== Activity ==
Transcribe exactly every line from the one with "Health check endpoint" to the last line of the listing below, including both.

Record extracts below:

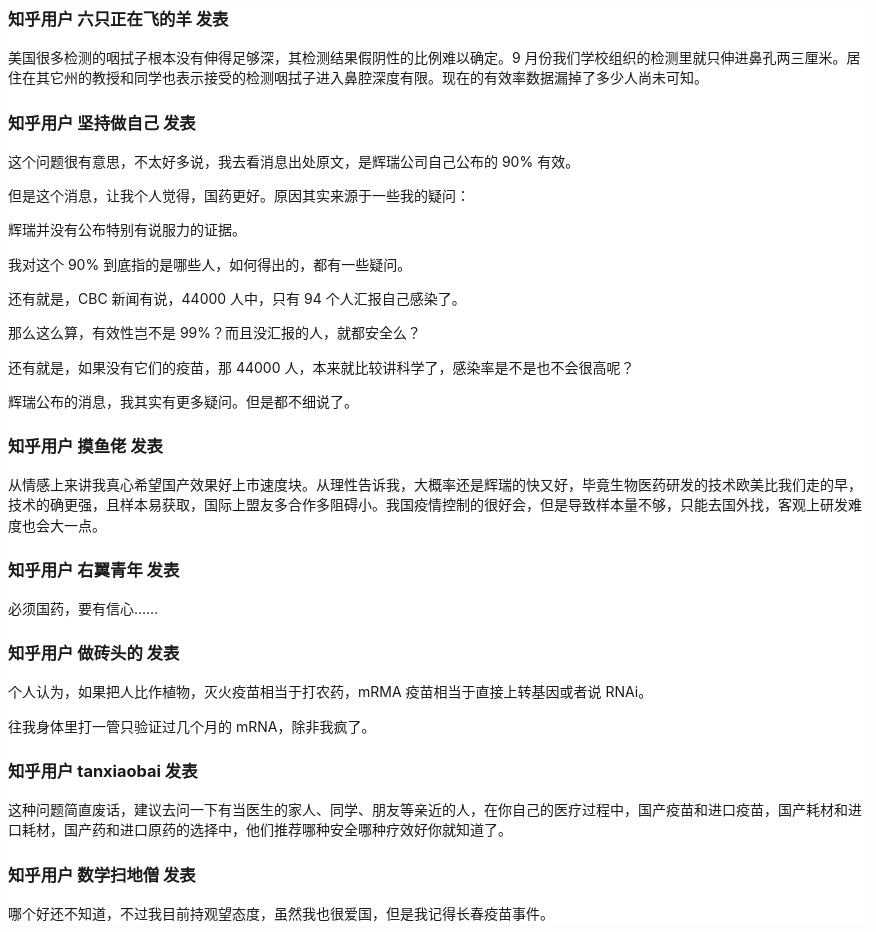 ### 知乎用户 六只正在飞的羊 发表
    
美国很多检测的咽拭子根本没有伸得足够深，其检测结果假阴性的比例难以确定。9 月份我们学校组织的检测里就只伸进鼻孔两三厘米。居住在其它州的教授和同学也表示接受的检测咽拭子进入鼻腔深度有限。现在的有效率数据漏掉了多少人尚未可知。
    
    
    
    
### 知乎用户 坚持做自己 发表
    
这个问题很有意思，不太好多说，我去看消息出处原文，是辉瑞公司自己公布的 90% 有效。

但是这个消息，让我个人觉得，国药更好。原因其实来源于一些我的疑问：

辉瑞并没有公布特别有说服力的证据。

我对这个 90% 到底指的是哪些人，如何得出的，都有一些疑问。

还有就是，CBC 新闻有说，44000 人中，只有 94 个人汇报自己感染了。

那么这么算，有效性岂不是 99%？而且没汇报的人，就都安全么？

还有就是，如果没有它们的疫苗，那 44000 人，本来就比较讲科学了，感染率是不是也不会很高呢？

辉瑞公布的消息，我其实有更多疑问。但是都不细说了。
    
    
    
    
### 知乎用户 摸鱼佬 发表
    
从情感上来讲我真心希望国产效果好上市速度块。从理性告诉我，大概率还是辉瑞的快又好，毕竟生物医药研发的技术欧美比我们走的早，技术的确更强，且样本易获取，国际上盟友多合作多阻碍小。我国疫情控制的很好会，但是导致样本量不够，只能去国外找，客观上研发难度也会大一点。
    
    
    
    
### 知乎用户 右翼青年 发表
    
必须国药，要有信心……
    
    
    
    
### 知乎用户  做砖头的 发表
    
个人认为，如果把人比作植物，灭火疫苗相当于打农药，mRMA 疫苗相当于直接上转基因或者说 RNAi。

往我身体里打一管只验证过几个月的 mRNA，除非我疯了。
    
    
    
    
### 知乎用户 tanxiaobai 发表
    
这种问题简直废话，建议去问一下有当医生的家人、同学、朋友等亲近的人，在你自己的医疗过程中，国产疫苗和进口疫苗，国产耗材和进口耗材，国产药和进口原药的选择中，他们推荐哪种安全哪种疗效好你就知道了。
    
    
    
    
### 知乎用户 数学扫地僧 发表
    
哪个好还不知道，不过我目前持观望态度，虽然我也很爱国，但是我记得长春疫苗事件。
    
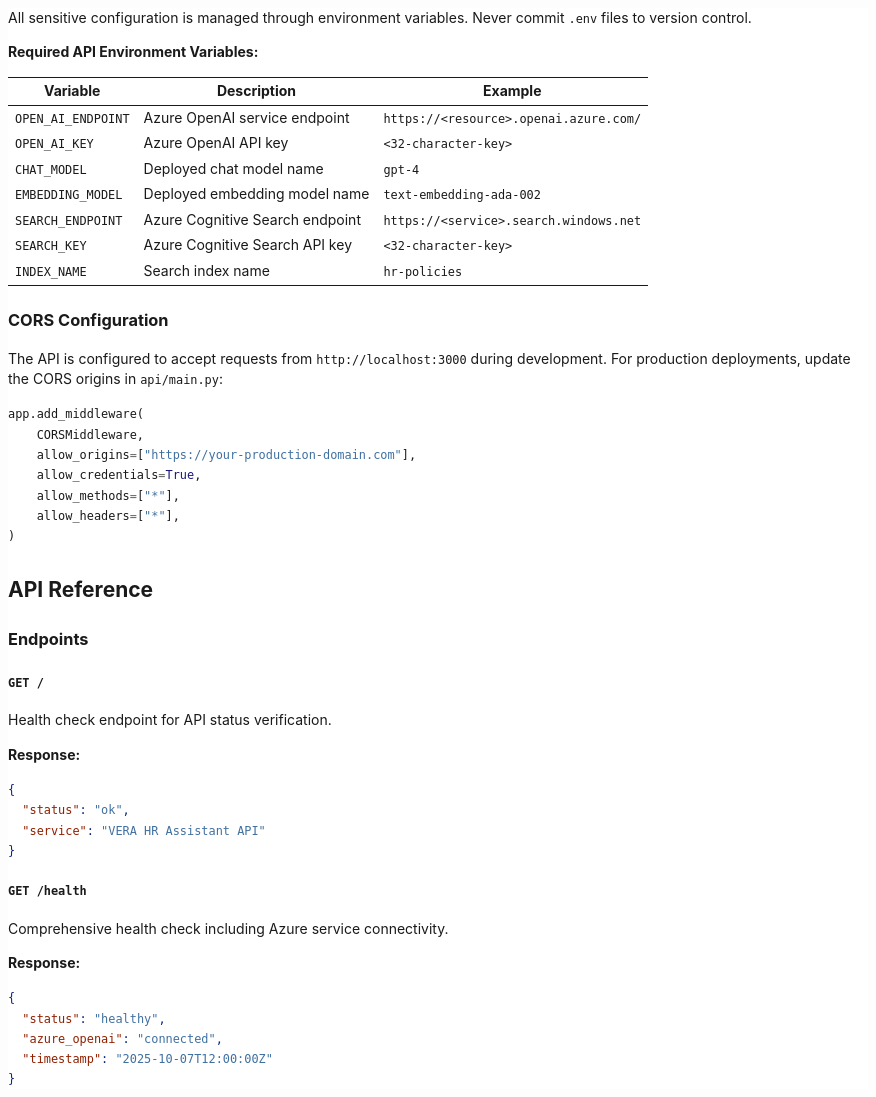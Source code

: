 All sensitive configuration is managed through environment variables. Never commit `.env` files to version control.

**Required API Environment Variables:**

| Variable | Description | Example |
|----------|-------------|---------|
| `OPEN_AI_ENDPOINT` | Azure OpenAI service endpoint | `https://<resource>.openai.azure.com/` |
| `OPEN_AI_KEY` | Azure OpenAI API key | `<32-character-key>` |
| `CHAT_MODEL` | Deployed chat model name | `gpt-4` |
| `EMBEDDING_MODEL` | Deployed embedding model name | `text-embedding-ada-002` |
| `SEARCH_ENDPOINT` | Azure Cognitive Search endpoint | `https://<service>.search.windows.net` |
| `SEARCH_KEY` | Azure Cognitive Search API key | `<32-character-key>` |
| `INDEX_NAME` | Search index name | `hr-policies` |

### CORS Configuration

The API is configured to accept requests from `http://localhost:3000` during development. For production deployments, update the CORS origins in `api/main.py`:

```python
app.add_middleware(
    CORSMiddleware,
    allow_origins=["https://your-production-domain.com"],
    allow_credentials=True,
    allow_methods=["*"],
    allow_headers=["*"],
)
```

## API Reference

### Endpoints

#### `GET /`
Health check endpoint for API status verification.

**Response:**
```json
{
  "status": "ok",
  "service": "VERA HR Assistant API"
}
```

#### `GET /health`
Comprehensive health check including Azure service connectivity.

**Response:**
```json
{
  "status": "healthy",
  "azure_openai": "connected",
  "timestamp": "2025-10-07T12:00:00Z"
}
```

End of Record extracts.

== Task answer ==
Health check endpoint for API status verification.

**Response:**
```json
{
  "status": "ok",
  "service": "VERA HR Assistant API"
}
```

#### `GET /health`
Comprehensive health check including Azure service connectivity.

**Response:**
```json
{
  "status": "healthy",
  "azure_openai": "connected",
  "timestamp": "2025-10-07T12:00:00Z"
}
```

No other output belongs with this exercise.